On Veterans Day 2022, reporter Steve Mellon of the Pittsburgh Union Progress published a remarkable story about a hidden hillside cemetery in Ross Township where African American veterans rest in near-total obscurity. In his reporting, Mellon uncovered the extraordinary lives of men like Buffalo Soldier Leonard Conrad, Harlem Hellfighter Walter Jones, and Civil War sailor William Scroggins—stories nearly lost beneath weeds and brush. We’ve shared some of their history below, but we invite you to read Mellon’s full article here for the complete account.
A few hundred yards up a brush-choked lane seven miles north of downtown Pittsburgh lies a small parcel of earth that should be hallowed ground. Instead, it is overgrown, neglected, its history buried under weeds.
The cemetery doesn’t have a name. No one knows who established it or why it sits where it does. There are no surviving records of its founding and no church affiliation. What we do know is that burials took place there between 1909 and 1995, and that it served Pittsburgh’s African American community during much of the 20th century.
Families who buried loved ones there may have moved away, passed on, or lacked resources to keep it up. Without a clear owner or governing body, the hillside gradually succumbed to neglect. Over time, brush, trees, and poison ivy swallowed the stones, and the place slipped almost entirely out of public memory.
Clever and tireless local researcher John Schalcosky compiled a list of nearly 100 names buried here, including six known veterans. National Park Ranger Rich Condon cleared some of the brush out of respect for the veterans.
One stone they uncovered carries the name Leonard Conrad, who died December 2, 1912. Beneath his name is etched “24 U.S. Infantry.” Those were the famous Buffalo Soldiers who served on the frontier after the Civil War.
Further uphill lies Walter Jones of the Horseshoer Supply Co., 369th Infantry Regiment, the famed Harlem Hellfighters of World War I. The Hellfighters endured 191 days on trench lines, longer than any other American unit, suffering approximately 1,500 casualties and earning a place in military legend. After the war, Jones worked in Pittsburgh’s Middle Hill, only to die of heart disease in 1932 at age 41.
Then there’s William Scroggins. Born in 1843 in Baltimore to free Black parents, Scroggins enlisted “at sea” aboard the USS Nansemond in late 1863. That ship was once the merchant steamer James F. Freeborn, converted into a gunboat enforcing the Union naval blockade. Rough seas nearly wrecked her—waves crippled her structure, stalled engines, and risked all hands overboard. In desperation, crew members tossed guns, anchor, and tons of weight into the sea. The gamble worked, and the Nansemond survived.
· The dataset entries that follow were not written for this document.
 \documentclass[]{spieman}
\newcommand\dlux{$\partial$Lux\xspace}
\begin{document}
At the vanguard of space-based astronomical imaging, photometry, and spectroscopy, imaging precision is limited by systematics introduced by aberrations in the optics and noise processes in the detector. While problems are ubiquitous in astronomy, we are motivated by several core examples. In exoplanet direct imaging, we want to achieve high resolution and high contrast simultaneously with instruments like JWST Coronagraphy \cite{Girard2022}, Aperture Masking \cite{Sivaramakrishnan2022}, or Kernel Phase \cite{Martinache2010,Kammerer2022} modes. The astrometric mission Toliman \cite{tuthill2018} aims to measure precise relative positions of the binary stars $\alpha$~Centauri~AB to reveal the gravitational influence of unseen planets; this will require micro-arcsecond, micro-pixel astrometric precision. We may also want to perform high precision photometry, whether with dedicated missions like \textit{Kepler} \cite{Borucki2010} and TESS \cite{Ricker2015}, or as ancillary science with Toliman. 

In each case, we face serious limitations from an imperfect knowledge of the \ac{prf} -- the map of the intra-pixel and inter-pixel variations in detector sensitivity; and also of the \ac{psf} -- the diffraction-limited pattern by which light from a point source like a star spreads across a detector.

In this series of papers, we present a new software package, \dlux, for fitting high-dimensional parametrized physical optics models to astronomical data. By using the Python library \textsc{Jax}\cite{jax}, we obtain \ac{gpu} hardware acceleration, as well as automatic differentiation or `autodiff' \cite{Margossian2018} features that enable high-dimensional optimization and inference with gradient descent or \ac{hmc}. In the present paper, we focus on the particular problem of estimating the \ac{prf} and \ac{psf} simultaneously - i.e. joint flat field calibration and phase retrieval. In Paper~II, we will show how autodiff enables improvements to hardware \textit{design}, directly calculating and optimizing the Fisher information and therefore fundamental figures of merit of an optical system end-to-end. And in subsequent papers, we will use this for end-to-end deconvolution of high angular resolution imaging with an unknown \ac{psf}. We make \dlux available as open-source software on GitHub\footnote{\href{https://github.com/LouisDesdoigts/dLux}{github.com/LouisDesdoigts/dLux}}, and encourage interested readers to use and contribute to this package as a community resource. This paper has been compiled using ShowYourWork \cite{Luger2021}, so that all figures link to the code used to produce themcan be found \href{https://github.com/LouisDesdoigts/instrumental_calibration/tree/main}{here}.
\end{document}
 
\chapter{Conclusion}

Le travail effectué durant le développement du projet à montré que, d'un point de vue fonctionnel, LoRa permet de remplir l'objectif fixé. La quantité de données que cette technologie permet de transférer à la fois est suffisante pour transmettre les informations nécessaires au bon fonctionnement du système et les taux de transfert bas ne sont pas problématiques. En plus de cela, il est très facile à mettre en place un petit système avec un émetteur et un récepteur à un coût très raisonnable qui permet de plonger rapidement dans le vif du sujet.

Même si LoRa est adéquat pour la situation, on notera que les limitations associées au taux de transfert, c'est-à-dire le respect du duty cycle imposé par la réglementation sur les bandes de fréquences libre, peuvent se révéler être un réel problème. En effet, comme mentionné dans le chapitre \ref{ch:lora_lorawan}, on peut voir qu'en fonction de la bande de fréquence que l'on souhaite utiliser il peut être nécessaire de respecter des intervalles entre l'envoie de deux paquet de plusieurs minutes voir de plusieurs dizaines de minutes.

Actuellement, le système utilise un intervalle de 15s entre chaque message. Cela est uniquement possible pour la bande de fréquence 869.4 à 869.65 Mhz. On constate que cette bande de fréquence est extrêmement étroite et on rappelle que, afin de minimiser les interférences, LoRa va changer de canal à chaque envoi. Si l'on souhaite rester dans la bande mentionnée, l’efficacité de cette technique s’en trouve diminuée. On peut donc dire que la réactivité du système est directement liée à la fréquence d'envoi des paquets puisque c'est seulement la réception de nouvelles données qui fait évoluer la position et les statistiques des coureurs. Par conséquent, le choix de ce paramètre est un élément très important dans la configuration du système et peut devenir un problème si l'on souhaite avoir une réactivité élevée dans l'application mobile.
Scroggins was one of 28 Black crewmen aboard, working as a cook. He helped starve the Confederacy of supplies, a critical contribution to the war effort.
After the war, Scroggins settled in Pittsburgh and worked as a barber, opening his own “Fashionable Hair Dressing and Saving Saloon” with bath rooms. He married, fathered ten children, and joined the Grand Army of the Republic alongside his father, George. Scroggins died on December 21, 1916. His funeral included a $125 casket, a new $15 suit, gloves, a horse-drawn hearse.
This unnamed cemetery contains stories that we too often brush aside or neglect, like the headstones that mark the remains buried beneath them.